**Task goal**
Find each line below containing the word "path" and copy it.

(Stored data entries)
================

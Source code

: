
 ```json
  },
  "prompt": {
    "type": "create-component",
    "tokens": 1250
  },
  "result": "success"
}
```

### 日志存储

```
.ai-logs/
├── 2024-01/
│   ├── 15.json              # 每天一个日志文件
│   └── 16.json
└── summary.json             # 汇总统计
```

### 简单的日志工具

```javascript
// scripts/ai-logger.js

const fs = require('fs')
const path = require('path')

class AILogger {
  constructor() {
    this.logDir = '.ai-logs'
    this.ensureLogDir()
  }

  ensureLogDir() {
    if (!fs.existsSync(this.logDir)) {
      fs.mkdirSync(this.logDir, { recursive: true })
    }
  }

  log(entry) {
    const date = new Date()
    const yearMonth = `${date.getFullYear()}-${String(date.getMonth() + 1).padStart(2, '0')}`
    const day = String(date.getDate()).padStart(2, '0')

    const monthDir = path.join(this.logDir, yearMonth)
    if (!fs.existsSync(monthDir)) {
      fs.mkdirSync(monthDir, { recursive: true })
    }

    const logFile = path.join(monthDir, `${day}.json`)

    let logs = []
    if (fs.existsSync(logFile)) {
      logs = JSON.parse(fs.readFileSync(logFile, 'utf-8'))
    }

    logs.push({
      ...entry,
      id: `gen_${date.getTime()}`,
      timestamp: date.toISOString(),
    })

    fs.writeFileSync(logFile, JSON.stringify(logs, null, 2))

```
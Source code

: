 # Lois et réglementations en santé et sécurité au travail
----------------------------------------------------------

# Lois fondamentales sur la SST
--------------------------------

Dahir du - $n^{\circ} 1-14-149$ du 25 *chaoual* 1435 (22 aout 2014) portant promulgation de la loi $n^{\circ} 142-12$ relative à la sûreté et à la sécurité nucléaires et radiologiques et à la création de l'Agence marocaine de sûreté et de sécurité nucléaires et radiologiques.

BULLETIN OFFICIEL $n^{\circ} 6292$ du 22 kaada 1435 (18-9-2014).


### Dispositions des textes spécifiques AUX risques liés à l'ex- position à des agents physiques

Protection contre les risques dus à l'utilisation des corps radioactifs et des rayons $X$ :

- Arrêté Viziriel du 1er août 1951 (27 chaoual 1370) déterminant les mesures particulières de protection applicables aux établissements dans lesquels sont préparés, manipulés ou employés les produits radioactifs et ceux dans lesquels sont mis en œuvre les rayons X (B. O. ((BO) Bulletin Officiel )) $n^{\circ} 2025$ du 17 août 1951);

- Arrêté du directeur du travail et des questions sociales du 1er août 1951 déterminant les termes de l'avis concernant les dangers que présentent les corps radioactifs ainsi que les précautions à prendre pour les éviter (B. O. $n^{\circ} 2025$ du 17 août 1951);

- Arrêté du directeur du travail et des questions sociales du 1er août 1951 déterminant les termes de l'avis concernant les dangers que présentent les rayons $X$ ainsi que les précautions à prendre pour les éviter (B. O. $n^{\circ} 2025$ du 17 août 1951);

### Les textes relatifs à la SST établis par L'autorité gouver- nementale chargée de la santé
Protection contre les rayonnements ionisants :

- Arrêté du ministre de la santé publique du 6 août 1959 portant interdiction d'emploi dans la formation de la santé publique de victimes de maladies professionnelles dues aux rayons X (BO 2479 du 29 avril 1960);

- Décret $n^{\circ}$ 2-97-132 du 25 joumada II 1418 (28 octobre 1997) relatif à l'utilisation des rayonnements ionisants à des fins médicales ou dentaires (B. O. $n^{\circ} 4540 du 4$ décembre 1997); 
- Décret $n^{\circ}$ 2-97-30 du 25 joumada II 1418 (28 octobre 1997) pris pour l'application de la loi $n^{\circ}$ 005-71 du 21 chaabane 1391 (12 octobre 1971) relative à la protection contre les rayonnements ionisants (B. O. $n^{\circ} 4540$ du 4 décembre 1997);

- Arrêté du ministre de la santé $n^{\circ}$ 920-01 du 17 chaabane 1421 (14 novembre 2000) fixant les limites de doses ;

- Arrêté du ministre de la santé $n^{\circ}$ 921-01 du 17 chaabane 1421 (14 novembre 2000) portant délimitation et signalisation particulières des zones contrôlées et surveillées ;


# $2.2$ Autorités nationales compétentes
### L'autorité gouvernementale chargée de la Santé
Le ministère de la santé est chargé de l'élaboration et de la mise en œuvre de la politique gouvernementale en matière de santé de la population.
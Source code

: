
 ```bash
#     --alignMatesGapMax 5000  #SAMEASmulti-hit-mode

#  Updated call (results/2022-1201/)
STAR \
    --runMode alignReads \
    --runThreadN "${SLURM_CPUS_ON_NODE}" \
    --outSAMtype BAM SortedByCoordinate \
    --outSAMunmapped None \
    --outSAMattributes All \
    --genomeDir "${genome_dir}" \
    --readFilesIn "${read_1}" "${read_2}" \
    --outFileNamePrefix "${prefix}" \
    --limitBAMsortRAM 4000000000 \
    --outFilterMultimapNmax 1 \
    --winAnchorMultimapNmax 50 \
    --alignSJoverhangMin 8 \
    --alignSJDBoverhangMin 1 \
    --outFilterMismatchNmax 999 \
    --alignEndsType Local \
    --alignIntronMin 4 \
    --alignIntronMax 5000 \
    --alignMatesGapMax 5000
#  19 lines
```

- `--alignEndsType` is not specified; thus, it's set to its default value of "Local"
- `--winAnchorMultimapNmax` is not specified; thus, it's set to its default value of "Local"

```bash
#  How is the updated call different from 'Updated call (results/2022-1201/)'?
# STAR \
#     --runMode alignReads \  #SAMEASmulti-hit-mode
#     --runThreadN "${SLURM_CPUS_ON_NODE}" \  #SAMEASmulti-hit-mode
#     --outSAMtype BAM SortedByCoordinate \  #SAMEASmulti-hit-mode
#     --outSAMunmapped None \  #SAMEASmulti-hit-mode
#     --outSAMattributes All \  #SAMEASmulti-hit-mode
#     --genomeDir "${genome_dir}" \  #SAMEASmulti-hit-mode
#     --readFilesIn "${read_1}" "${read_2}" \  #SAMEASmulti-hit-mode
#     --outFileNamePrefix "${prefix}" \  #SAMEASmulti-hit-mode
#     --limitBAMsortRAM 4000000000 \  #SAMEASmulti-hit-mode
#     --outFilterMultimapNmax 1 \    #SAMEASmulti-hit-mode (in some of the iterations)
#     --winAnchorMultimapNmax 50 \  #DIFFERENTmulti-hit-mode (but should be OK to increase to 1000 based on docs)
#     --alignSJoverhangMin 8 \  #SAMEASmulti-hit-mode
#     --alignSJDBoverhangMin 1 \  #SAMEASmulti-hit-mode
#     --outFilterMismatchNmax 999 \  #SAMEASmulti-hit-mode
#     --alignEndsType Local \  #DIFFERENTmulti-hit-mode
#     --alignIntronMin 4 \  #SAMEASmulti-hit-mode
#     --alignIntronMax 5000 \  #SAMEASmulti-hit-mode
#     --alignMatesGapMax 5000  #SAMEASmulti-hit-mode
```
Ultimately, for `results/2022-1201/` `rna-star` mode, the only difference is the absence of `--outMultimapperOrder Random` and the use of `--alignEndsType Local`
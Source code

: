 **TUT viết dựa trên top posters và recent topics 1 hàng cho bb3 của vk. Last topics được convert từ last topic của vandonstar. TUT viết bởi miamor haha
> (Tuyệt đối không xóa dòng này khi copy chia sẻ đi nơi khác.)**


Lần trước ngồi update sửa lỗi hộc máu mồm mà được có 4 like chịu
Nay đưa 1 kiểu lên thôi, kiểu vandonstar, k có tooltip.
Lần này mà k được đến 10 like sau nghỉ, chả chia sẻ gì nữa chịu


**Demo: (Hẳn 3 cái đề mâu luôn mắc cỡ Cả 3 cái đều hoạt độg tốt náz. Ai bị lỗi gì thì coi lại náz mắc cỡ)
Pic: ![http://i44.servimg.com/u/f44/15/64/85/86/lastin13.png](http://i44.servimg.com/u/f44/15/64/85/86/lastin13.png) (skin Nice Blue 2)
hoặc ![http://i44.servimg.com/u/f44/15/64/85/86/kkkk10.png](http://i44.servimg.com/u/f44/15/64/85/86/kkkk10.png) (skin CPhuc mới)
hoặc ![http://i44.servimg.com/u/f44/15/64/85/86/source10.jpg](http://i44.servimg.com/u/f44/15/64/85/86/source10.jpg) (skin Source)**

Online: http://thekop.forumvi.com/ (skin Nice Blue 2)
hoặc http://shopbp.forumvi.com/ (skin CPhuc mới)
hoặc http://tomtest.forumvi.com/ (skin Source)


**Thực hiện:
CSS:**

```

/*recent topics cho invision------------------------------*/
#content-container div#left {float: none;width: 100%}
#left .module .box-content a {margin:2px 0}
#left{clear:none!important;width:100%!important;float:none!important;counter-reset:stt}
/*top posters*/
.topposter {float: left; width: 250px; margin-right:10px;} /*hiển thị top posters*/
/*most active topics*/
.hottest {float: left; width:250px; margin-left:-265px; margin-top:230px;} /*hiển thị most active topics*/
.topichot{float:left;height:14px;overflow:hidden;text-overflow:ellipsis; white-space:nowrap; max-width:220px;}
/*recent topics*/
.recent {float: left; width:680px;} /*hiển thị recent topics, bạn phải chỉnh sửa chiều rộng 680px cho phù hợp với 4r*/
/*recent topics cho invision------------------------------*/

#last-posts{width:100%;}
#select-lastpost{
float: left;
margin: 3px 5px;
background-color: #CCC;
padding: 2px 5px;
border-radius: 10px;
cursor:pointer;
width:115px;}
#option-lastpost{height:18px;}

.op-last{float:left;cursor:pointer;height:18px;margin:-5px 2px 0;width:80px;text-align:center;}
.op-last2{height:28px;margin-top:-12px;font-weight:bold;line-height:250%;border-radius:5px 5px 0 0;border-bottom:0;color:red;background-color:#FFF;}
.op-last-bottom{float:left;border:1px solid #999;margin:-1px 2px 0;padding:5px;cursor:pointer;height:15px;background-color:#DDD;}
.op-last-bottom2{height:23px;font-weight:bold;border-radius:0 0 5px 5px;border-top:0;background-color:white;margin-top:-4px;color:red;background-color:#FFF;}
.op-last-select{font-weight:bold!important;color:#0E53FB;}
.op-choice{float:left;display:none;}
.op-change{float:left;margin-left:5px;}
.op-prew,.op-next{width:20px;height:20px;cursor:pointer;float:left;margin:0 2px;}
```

================

**Solved exercise**
const path = require('path')
    const monthDir = path.join(this.logDir, yearMonth)
    const logFile = path.join(monthDir, `${day}.json`)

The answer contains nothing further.